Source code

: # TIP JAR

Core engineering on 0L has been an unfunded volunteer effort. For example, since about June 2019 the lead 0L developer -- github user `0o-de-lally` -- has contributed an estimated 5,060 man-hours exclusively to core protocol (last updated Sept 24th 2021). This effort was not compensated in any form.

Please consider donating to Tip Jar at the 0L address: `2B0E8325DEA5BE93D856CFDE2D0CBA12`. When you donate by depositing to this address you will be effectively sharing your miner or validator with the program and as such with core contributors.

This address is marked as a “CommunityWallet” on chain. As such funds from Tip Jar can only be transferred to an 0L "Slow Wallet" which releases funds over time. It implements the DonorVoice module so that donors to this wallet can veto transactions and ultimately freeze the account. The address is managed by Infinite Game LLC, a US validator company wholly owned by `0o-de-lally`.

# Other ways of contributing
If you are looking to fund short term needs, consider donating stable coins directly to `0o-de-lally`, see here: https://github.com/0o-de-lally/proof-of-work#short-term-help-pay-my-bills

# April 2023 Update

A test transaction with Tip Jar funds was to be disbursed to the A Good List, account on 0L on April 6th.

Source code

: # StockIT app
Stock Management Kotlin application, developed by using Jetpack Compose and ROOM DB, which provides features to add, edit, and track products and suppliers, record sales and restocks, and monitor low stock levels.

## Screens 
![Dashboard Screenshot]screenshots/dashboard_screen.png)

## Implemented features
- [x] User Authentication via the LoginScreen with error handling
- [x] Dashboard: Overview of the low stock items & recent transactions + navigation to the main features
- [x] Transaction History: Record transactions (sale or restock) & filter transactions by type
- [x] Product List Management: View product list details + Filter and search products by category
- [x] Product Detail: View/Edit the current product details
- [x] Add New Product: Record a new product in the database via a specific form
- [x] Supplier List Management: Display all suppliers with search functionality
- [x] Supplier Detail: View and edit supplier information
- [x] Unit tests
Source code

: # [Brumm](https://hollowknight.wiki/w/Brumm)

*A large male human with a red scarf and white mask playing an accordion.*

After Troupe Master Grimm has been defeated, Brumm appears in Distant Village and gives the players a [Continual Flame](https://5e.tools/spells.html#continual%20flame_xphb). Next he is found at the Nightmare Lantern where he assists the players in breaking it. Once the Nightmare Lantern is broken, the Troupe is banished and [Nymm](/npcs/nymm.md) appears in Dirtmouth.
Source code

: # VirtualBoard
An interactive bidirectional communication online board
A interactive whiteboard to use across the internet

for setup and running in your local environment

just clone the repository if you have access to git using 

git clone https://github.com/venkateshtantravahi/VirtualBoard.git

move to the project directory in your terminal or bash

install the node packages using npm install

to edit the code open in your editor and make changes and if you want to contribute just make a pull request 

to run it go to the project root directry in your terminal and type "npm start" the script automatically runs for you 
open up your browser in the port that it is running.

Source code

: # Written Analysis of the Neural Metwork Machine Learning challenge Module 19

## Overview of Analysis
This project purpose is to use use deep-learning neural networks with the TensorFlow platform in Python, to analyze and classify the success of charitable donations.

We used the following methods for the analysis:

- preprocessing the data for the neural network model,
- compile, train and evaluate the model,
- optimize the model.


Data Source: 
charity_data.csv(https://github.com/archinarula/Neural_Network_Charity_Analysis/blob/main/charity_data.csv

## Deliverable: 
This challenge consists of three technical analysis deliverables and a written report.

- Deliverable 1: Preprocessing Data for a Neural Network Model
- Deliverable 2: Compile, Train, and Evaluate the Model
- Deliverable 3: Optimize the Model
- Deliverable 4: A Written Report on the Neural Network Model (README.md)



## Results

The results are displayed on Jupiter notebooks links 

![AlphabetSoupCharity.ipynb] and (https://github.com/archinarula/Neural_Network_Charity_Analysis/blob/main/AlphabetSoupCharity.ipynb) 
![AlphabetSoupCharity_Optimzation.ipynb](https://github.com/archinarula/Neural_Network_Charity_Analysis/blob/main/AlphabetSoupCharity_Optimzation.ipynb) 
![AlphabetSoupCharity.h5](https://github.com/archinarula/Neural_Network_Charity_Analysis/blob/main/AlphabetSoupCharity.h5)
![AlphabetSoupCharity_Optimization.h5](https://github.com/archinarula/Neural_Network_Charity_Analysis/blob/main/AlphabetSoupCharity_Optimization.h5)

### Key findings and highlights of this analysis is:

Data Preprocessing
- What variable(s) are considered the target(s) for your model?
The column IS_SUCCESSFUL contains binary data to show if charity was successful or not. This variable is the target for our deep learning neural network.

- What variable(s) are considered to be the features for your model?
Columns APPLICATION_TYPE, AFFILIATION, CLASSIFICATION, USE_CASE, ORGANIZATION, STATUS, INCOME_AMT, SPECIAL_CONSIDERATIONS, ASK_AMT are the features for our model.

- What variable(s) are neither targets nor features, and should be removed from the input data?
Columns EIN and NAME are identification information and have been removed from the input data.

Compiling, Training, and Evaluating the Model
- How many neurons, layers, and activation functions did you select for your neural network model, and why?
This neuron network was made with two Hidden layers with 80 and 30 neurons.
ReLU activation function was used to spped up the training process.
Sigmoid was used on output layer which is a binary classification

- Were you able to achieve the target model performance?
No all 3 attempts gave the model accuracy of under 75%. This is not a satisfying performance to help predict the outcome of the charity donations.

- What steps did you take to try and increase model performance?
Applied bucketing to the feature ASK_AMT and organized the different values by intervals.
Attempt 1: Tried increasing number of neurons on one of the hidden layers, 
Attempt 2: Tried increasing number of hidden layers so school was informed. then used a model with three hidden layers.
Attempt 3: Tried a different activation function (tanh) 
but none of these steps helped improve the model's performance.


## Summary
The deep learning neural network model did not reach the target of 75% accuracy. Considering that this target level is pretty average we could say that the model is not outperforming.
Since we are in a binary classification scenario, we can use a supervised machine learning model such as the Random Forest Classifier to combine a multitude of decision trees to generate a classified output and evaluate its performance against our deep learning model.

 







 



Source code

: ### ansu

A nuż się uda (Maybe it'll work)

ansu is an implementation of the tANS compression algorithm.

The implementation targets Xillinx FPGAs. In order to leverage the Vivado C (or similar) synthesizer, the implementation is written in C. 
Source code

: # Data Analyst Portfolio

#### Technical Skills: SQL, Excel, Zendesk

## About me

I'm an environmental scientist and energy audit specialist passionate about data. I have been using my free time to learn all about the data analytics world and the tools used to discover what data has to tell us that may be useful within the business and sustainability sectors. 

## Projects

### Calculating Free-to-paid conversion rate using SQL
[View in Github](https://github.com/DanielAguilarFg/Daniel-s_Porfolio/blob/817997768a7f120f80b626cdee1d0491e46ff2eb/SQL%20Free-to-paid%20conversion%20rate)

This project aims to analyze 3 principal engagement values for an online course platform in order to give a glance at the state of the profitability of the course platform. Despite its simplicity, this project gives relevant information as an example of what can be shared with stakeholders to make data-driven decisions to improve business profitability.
--------------------------------
• _What the exercise asks_
Which lines in the listing hold the word "order"? Copy them out.

• _Your solution_
The implementation targets Xillinx FPGAs. In order to leverage the Vivado C (or similar) synthesizer, the implementation is written in C. 
This project aims to analyze 3 principal engagement values for an online course platform in order to give a glance at the state of the profitability of the course platform. Despite its simplicity, this project gives relevant information as an example of what can be shared with stakeholders to make data-driven decisions to improve business profitability.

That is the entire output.